▶ [TASK ITEM] Please print the entries below exactly, from the line with "JOSS papers published.\\" through the line with "consecutive zero-RED iterations.\\", including both of those lines and leaving out all others.

BEGIN EXTRACTED RECORDS

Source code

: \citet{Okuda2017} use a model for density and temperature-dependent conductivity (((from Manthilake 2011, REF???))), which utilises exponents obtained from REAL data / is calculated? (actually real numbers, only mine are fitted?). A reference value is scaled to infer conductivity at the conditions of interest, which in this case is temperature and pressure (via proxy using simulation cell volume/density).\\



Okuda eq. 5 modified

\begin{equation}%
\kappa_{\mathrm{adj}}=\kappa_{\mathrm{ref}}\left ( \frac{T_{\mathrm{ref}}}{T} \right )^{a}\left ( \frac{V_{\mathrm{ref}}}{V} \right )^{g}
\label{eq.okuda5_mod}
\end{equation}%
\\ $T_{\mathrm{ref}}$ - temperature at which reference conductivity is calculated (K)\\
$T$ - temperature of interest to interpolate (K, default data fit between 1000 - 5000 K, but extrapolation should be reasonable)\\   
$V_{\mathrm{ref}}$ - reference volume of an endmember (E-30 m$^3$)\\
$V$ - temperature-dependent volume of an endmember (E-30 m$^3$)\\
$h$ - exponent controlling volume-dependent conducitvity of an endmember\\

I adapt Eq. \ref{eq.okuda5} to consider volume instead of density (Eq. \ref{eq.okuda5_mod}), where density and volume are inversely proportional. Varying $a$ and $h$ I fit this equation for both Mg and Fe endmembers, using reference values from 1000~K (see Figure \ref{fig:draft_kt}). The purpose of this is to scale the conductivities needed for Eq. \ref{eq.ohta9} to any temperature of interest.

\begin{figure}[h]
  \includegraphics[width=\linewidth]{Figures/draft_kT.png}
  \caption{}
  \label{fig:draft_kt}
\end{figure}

END EXTRACTED RECORDS
BEGIN EXTRACTED RECORDS

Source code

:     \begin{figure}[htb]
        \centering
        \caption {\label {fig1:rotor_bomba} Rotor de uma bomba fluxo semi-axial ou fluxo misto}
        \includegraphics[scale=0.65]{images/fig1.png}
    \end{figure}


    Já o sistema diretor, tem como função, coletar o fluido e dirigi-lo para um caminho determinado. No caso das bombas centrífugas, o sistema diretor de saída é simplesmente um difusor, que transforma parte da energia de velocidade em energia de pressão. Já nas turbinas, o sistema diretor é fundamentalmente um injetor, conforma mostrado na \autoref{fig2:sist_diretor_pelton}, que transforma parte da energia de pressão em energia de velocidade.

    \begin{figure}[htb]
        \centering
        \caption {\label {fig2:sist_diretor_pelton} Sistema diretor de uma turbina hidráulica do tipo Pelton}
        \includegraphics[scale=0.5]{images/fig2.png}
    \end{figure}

END EXTRACTED RECORDS
BEGIN EXTRACTED RECORDS

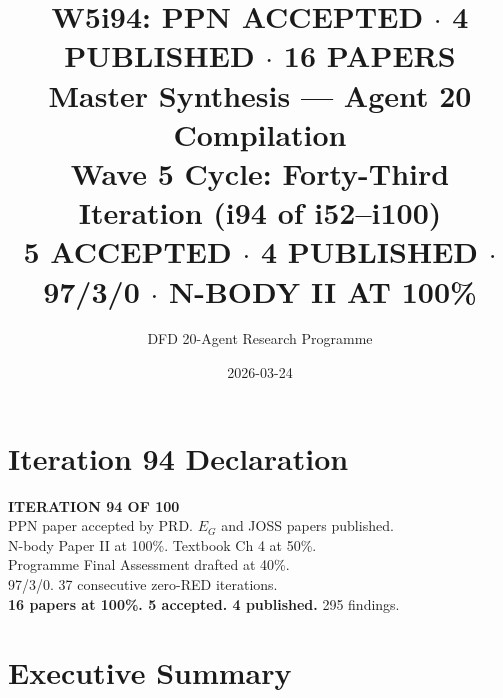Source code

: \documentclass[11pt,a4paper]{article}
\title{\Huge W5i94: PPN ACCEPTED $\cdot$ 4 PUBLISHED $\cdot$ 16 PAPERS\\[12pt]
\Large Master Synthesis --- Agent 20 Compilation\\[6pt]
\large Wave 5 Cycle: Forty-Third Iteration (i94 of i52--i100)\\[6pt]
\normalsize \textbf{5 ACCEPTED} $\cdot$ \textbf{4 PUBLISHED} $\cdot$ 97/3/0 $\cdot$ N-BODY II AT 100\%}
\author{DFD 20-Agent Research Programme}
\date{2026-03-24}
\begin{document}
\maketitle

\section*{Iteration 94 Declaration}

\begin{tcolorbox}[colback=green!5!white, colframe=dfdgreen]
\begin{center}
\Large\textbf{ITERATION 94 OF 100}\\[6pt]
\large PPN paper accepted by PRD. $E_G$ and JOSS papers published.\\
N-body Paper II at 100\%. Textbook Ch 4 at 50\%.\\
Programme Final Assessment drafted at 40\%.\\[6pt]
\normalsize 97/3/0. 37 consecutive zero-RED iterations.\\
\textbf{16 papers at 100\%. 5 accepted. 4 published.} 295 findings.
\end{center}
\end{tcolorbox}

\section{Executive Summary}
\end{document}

END EXTRACTED RECORDS

▶ [PROBLEM SOLUTION]
\large PPN paper accepted by PRD. $E_G$ and JOSS papers published.\\
N-body Paper II at 100\%. Textbook Ch 4 at 50\%.\\
Programme Final Assessment drafted at 40\%.\\[6pt]
\normalsize 97/3/0. 37 consecutive zero-RED iterations.\\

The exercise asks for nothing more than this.